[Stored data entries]

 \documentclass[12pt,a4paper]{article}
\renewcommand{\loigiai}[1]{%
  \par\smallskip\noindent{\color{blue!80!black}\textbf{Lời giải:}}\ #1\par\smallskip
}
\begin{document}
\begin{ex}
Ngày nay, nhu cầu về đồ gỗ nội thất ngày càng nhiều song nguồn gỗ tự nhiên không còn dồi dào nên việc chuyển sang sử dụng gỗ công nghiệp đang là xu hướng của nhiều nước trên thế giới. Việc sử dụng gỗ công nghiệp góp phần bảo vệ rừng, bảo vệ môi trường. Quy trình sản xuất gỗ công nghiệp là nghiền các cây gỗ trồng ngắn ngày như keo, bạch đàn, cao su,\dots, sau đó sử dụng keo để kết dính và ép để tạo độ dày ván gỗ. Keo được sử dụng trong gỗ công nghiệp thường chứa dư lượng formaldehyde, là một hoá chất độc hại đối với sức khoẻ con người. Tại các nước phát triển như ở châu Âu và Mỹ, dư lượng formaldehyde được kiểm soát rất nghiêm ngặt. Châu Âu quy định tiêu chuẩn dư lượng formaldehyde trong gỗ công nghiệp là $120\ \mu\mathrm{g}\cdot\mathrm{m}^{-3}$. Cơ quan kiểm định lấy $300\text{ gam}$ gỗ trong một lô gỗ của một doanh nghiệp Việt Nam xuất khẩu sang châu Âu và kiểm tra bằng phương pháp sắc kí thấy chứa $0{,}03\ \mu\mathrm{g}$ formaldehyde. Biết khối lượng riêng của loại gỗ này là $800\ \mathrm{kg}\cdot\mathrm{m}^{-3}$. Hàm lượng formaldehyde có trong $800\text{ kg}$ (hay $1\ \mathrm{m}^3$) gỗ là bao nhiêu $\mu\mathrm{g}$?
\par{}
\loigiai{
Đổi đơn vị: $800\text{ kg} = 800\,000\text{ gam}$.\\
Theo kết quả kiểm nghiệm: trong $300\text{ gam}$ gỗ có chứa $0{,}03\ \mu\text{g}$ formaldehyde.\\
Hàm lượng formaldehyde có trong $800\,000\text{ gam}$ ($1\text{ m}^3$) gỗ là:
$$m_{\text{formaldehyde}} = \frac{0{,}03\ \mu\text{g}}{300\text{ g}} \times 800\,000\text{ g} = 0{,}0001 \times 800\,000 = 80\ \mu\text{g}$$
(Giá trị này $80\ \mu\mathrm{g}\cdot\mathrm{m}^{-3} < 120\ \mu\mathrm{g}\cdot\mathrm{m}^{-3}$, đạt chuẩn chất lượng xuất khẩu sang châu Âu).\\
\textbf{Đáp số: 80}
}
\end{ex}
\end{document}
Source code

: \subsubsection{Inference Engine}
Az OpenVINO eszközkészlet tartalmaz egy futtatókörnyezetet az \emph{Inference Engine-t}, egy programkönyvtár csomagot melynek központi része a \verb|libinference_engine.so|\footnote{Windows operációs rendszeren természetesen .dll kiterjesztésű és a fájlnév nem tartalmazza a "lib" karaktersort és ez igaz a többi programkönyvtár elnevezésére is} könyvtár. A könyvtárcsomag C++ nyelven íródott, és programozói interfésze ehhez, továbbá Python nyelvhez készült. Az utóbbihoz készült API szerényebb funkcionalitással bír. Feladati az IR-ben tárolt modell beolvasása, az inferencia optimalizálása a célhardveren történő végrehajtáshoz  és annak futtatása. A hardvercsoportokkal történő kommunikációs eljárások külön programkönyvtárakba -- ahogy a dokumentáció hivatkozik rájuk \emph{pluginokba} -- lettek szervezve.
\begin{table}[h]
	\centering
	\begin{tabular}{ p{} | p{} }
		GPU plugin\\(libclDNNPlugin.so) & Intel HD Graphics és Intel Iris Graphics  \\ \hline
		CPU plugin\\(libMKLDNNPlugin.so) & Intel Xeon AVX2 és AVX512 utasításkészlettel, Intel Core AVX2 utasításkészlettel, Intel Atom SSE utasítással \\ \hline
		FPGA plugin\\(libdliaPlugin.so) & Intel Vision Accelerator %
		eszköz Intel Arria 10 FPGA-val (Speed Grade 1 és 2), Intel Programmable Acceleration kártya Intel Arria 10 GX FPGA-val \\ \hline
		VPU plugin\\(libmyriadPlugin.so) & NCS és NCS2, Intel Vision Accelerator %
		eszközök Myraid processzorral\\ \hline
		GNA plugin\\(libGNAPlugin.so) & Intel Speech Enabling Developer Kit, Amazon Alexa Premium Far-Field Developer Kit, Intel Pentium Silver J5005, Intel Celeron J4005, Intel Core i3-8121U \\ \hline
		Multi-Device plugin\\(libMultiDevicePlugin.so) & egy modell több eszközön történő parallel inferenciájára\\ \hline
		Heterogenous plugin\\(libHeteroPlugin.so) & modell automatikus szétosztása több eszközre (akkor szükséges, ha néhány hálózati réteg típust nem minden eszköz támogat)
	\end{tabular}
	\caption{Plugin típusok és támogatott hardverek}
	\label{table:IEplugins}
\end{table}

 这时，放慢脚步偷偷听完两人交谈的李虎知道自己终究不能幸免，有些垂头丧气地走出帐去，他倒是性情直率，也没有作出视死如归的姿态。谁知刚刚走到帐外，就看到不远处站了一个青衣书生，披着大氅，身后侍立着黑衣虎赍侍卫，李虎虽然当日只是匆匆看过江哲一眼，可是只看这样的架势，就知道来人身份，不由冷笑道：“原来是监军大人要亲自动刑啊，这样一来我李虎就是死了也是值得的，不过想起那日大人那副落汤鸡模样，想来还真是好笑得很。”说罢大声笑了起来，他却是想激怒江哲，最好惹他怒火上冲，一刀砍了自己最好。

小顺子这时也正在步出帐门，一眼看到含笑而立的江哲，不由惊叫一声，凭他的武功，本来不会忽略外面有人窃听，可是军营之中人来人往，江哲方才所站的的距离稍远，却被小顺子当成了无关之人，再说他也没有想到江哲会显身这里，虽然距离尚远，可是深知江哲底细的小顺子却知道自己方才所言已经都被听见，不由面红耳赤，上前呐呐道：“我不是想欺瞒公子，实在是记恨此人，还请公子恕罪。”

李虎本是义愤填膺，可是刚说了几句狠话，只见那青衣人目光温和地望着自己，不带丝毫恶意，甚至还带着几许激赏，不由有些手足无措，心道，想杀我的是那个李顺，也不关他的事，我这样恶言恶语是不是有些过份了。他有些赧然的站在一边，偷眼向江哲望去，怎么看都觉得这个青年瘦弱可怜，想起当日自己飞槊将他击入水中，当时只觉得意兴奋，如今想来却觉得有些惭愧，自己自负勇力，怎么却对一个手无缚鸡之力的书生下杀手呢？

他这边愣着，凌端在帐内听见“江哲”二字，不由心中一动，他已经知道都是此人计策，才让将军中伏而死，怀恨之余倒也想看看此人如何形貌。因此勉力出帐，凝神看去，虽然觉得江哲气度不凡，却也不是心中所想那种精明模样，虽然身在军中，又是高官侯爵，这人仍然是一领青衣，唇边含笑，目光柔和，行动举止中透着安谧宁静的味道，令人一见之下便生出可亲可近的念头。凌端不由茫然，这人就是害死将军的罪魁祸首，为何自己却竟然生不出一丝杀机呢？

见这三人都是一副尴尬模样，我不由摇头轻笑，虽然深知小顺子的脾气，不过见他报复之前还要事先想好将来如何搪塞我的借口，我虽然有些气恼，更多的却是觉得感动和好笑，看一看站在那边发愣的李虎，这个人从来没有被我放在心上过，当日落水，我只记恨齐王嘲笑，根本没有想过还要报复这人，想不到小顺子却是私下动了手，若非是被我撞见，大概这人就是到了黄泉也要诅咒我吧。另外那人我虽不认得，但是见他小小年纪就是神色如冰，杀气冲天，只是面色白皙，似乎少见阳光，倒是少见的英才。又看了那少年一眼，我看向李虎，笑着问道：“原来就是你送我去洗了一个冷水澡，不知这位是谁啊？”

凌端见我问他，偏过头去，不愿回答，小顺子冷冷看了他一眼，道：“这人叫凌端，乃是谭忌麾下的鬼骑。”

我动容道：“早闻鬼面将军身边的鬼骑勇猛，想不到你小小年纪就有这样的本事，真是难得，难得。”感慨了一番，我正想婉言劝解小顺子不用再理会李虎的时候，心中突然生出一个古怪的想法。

What you should do = Find every line above where the word "begin" occurs, and copy that line.

Answer box =
\begin{document}
\begin{ex}
\begin{table}[h]
	\begin{tabular}{ p{} | p{} }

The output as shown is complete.